### Directions for this task
Copy the data word for word, keeping every line.
(Data for analysis begins)
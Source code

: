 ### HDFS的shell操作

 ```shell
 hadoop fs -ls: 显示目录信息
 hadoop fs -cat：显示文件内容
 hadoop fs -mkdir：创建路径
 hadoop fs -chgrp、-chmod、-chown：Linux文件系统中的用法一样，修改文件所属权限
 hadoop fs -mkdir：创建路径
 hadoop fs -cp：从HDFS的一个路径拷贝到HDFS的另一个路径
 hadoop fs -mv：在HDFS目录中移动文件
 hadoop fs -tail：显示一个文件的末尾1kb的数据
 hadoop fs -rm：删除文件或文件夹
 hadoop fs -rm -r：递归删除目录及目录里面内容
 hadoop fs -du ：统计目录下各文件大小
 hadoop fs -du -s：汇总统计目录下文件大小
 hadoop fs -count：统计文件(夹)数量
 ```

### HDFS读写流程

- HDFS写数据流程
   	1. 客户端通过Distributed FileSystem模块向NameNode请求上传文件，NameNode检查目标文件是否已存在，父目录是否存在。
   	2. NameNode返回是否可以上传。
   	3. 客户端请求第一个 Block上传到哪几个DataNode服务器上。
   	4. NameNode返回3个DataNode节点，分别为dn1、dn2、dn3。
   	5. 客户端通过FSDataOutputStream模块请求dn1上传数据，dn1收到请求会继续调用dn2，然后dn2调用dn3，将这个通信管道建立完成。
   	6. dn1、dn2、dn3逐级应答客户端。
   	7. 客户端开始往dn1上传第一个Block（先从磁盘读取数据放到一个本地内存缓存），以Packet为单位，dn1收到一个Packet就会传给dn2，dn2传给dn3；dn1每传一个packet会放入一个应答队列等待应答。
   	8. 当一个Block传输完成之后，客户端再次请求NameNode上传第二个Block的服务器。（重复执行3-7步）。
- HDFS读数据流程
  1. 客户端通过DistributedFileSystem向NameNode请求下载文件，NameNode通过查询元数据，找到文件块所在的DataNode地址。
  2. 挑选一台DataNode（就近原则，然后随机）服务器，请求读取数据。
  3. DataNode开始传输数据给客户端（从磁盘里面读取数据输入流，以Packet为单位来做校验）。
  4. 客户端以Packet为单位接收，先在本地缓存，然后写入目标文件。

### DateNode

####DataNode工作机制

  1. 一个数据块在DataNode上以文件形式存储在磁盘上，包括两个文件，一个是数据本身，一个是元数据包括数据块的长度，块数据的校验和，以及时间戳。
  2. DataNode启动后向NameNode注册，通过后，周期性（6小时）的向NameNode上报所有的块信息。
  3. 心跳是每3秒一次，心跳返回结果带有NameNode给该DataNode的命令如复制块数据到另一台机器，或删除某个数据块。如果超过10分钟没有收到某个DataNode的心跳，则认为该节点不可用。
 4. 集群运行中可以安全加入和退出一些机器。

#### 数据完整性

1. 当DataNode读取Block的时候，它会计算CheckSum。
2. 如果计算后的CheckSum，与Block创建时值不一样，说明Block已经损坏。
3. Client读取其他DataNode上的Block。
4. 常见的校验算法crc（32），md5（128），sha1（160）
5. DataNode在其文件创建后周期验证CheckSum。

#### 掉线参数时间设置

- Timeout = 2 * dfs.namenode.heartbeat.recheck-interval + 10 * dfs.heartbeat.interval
(Data for analysis ends)
### Solved exercise
Source code

: ### HDFS的shell操作

 ```shell
 hadoop fs -ls: 显示目录信息
 hadoop fs -cat：显示文件内容
 hadoop fs -mkdir：创建路径
 hadoop fs -chgrp、-chmod、-chown：Linux文件系统中的用法一样，修改文件所属权限
 hadoop fs -mkdir：创建路径
 hadoop fs -cp：从HDFS的一个路径拷贝到HDFS的另一个路径
 hadoop fs -mv：在HDFS目录中移动文件
 hadoop fs -tail：显示一个文件的末尾1kb的数据
 hadoop fs -rm：删除文件或文件夹
 hadoop fs -rm -r：递归删除目录及目录里面内容
 hadoop fs -du ：统计目录下各文件大小
 hadoop fs -du -s：汇总统计目录下文件大小
 hadoop fs -count：统计文件(夹)数量
 ```

### HDFS读写流程

- HDFS写数据流程
   	1. 客户端通过Distributed FileSystem模块向NameNode请求上传文件，NameNode检查目标文件是否已存在，父目录是否存在。
   	2. NameNode返回是否可以上传。
   	3. 客户端请求第一个 Block上传到哪几个DataNode服务器上。
   	4. NameNode返回3个DataNode节点，分别为dn1、dn2、dn3。
   	5. 客户端通过FSDataOutputStream模块请求dn1上传数据，dn1收到请求会继续调用dn2，然后dn2调用dn3，将这个通信管道建立完成。
   	6. dn1、dn2、dn3逐级应答客户端。
   	7. 客户端开始往dn1上传第一个Block（先从磁盘读取数据放到一个本地内存缓存），以Packet为单位，dn1收到一个Packet就会传给dn2，dn2传给dn3；dn1每传一个packet会放入一个应答队列等待应答。
   	8. 当一个Block传输完成之后，客户端再次请求NameNode上传第二个Block的服务器。（重复执行3-7步）。
- HDFS读数据流程
  1. 客户端通过DistributedFileSystem向NameNode请求下载文件，NameNode通过查询元数据，找到文件块所在的DataNode地址。
  2. 挑选一台DataNode（就近原则，然后随机）服务器，请求读取数据。
  3. DataNode开始传输数据给客户端（从磁盘里面读取数据输入流，以Packet为单位来做校验）。
  4. 客户端以Packet为单位接收，先在本地缓存，然后写入目标文件。

### DateNode

####DataNode工作机制

  1. 一个数据块在DataNode上以文件形式存储在磁盘上，包括两个文件，一个是数据本身，一个是元数据包括数据块的长度，块数据的校验和，以及时间戳。
  2. DataNode启动后向NameNode注册，通过后，周期性（6小时）的向NameNode上报所有的块信息。
  3. 心跳是每3秒一次，心跳返回结果带有NameNode给该DataNode的命令如复制块数据到另一台机器，或删除某个数据块。如果超过10分钟没有收到某个DataNode的心跳，则认为该节点不可用。
 4. 集群运行中可以安全加入和退出一些机器。

#### 数据完整性

1. 当DataNode读取Block的时候，它会计算CheckSum。
2. 如果计算后的CheckSum，与Block创建时值不一样，说明Block已经损坏。
3. Client读取其他DataNode上的Block。
4. 常见的校验算法crc（32），md5（128），sha1（160）
5. DataNode在其文件创建后周期验证CheckSum。

#### 掉线参数时间设置

- Timeout = 2 * dfs.namenode.heartbeat.recheck-interval + 10 * dfs.heartbeat.interval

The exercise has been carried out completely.